A short, beautiful game
Beautiful isn’t a word you would usually use to describe a game; instead you may say the graphics are stunning, the world is entrancing or the sound design is engrossing. It’s rare to see a game achieve all of this and more. Vane is a beautiful game, I will not soon forget. During this review I will do my best to balance the discussions of tones, aesthetics, and gameplay while simultaneously not trying to reveal too much about what happens. I believe this is a game you should go into with as little information as possible to get the best experience.
You start the story as a crow that you soon discover can turn into a boy; you’ll fly and run across various lands, caves and ruins, solving puzzles of increasing difficulty in order to continue to the next location in a world that is full of desolate charm.
The game hosts a simple aesthetic having all the materials wear a polygon texture, however this lack of fine detailing is well made up by the incredible variety of complex structures, both natural and man-made. This clash of designs made it look like I was watching a moving painting rather than playing a videogame, I often found that I had stopped playing the game because I was too busy admiring the images on screen.
You never see a HUD while playing, the developers what you to explore this world in your own time, without maps or arrows pointing you to where you need to go, it’s your job to look around and figure how to get to the next location. I found flying through this world to be oddly relaxing with little to no music and no prompts on screen, just you and a direction you choose.
This absence of information can also cause you to become stuck in a location because you simply don’t know what you’re supposed to do in order to continue. At one point I found myself running around the same area for 15 minutes because I kept missing the thin path leading me to the next puzzle. You need to be in the right mind-set to really enjoy this game and realise that this isn’t supposed to be rushed, you’re supposed to take the time to appreciate the journey you’re on.
The further you travel the more the world changes around you, these changes become increasingly complex right up till the end. I found myself comparing Vane to developer Playdead’s game Inside, in the way that both games have you exploring a mostly abandoned world, solving puzzles and having a heavy emphasis on style and atmosphere. The main difference being Vane’s tone starting out with a sense of wonder and freedom and slowly over the course of the game becoming more sinister, while Inside was sinister from the word go. Vane’s shift from bright to bleak happens very gradually, fitting into the theme of taking your time to enjoy what’s there, you’ll go from a sunny open desert to a dimly lit cave to a magically illuminated tower and it never feels out of place.

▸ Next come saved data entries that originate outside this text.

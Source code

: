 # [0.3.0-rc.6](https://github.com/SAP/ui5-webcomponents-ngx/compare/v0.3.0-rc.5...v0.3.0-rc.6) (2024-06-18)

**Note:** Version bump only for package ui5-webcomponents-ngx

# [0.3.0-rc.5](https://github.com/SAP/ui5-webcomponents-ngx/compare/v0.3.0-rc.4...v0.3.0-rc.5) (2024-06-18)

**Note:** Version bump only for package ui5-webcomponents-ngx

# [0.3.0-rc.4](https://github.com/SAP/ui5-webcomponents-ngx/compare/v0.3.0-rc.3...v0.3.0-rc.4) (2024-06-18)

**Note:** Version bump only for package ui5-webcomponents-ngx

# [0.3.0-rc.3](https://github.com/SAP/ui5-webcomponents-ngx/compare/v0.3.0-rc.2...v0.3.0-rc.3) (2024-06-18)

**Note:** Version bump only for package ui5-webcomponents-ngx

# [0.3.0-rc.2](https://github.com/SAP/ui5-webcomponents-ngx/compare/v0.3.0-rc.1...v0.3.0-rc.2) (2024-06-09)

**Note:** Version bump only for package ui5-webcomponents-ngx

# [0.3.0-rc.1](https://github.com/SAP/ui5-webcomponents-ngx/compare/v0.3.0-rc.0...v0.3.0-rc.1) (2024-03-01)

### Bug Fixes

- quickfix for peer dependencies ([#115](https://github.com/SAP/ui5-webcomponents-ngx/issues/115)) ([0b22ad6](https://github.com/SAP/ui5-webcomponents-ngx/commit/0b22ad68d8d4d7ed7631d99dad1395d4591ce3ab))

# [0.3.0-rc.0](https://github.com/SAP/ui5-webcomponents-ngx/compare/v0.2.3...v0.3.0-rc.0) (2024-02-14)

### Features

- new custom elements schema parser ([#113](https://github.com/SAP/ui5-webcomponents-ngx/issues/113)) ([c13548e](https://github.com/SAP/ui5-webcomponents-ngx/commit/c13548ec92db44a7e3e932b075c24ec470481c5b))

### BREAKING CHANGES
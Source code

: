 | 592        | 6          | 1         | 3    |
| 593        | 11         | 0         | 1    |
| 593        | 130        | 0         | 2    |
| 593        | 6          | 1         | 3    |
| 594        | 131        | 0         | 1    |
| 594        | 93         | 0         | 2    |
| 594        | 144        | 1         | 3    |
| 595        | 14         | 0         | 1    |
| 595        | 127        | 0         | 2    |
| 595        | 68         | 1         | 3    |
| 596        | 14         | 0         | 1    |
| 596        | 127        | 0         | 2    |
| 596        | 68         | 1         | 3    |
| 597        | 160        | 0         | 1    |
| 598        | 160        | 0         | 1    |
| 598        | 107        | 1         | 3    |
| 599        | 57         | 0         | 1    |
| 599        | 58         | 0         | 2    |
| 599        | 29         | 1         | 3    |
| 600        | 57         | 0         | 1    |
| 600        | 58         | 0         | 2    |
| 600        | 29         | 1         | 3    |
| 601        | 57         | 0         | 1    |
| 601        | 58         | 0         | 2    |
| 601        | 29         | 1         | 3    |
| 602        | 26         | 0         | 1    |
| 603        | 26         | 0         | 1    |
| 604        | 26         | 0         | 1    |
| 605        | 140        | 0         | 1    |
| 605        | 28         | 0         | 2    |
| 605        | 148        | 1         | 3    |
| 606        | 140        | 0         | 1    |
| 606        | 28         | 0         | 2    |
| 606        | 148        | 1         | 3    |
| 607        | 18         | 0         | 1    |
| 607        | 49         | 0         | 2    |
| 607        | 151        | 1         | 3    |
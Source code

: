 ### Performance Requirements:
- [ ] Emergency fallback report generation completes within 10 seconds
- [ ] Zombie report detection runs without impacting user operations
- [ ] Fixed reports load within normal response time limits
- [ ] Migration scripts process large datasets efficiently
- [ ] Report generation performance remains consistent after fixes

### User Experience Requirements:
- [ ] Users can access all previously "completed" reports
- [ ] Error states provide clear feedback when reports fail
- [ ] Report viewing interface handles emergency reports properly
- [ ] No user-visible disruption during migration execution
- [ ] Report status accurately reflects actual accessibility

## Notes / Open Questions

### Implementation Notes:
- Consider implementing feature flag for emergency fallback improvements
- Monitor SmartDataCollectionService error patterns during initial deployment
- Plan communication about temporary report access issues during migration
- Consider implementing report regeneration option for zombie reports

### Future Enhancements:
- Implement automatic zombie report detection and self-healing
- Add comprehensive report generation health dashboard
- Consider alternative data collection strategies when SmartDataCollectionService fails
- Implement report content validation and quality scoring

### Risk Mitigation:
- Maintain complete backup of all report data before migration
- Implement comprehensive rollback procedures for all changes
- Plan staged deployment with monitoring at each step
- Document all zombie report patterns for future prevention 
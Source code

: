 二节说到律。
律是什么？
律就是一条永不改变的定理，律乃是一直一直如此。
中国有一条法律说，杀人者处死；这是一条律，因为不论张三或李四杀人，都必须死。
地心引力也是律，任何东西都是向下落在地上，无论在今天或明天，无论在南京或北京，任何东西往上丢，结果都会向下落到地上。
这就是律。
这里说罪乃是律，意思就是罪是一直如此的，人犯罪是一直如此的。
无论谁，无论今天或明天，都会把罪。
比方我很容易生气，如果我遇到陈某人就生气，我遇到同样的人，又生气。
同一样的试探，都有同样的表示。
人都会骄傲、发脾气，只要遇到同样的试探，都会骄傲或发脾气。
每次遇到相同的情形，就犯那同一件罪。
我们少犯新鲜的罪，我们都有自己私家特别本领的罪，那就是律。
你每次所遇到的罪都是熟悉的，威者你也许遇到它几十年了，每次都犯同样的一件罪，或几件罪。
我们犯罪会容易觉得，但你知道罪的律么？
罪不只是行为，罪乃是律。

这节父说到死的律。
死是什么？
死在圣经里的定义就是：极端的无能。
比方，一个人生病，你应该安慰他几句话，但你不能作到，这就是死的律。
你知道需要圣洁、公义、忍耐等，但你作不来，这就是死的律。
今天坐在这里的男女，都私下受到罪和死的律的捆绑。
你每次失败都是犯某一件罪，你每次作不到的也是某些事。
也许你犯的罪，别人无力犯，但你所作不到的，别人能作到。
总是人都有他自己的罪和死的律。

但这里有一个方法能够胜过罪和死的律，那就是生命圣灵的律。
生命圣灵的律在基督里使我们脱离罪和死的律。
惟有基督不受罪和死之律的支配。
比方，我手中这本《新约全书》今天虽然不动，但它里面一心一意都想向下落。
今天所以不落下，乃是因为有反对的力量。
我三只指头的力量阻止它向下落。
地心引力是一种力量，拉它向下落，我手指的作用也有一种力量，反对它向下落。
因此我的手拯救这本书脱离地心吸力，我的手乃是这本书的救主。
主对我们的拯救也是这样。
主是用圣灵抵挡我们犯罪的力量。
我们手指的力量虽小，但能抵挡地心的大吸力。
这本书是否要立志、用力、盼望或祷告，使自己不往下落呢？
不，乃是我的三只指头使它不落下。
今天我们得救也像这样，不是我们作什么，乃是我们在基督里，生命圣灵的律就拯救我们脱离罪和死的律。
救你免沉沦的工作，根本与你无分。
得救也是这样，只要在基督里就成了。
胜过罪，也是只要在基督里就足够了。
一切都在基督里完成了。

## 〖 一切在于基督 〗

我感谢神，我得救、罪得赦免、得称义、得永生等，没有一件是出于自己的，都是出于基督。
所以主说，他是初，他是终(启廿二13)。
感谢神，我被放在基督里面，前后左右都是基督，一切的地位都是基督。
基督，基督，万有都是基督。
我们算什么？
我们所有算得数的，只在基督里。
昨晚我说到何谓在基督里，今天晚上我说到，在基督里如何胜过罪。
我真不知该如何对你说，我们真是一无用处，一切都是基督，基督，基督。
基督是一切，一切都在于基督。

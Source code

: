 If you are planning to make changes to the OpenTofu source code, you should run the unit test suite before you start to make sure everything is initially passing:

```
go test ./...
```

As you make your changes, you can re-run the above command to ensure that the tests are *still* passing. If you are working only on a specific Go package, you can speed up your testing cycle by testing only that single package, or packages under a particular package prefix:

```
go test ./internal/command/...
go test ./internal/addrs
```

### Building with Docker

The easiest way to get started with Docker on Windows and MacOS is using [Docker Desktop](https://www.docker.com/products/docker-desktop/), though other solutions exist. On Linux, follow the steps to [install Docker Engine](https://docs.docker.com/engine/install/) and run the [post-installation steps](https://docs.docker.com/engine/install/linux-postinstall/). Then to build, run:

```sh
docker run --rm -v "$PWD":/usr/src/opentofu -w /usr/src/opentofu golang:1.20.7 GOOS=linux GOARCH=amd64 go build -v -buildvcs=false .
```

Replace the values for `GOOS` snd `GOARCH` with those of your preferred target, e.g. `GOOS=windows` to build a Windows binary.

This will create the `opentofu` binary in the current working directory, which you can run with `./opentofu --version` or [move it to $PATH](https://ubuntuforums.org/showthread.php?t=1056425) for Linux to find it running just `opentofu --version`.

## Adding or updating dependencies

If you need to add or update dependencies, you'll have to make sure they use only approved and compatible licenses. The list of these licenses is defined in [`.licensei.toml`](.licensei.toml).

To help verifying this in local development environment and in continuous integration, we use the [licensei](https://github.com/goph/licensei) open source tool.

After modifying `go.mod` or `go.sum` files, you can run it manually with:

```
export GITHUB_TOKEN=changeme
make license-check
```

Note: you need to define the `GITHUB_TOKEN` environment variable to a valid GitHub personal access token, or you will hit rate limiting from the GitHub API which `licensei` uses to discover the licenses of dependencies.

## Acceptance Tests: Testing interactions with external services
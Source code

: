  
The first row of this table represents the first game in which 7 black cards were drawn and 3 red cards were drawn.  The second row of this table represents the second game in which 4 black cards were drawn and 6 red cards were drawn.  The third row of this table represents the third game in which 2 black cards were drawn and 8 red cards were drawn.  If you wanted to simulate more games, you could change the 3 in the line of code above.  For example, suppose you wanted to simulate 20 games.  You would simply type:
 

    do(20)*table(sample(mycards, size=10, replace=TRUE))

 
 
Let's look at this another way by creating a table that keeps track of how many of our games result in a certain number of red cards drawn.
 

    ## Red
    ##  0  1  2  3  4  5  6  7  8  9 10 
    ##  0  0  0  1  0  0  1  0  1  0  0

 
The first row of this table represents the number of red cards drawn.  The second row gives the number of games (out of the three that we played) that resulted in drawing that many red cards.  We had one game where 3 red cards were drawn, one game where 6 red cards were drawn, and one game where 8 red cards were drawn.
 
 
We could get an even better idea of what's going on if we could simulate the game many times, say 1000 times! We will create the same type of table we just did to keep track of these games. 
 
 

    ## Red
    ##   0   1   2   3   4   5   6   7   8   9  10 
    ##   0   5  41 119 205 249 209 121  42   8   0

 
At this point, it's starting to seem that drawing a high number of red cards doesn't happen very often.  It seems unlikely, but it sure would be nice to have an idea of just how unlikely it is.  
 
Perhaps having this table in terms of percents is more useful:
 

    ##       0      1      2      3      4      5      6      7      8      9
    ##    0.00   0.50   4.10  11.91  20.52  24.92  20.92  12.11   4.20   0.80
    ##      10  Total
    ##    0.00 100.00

For all this game did right with its overall presentation it lacks when it came to the controls. I found that flying as the crow can be great in an open space, but when you are forced into an enclosed area the flying lacks the control needed to move around without colliding with objects or overshooting the thing I wanted to land on. While playing as the boy the movement was sluggish and slow. That being said the more I played the less I noticed these movement problems, possibly hinting at a learning curve for the controls.
This game is short, my first play-through took me 3 ½ hours, my second only took me an hour. I would argue that the story should be played through in one sitting, the short campaign would certainly help in that area, however I imagine that anyone who’s on the fence of buying this would be put off by the, at the time of writing, £17.99 price tag for what is essentially an afternoon of gaming. Vane does have replay value, hence my second play-through, due to having multiple endings, but as I already said my second go was over in less than a third of the time it took me the first time round, as I already knew where to go and what to do.
Having played this game the day it come out I was subject to an abundance of glitches. I had constant framerate drops, the camera clips through walls and sometimes faced a random direction while I was flying, textures would flicker and pop-in, I once walked though stairs as if they weren’t there instead of walking up them, at times you need to rely on the AI to perform a task and which they don’t forcing you to restart to a previous save or they will be floating in mid-air and at one point the characters model became transparent and I could see inside the protagonist. None of these are game breaking and I imagine could be easily fixed with updates, it’s just a shame I had to play host to them because it would constantly break the immersion the developers worked so hard to achieve.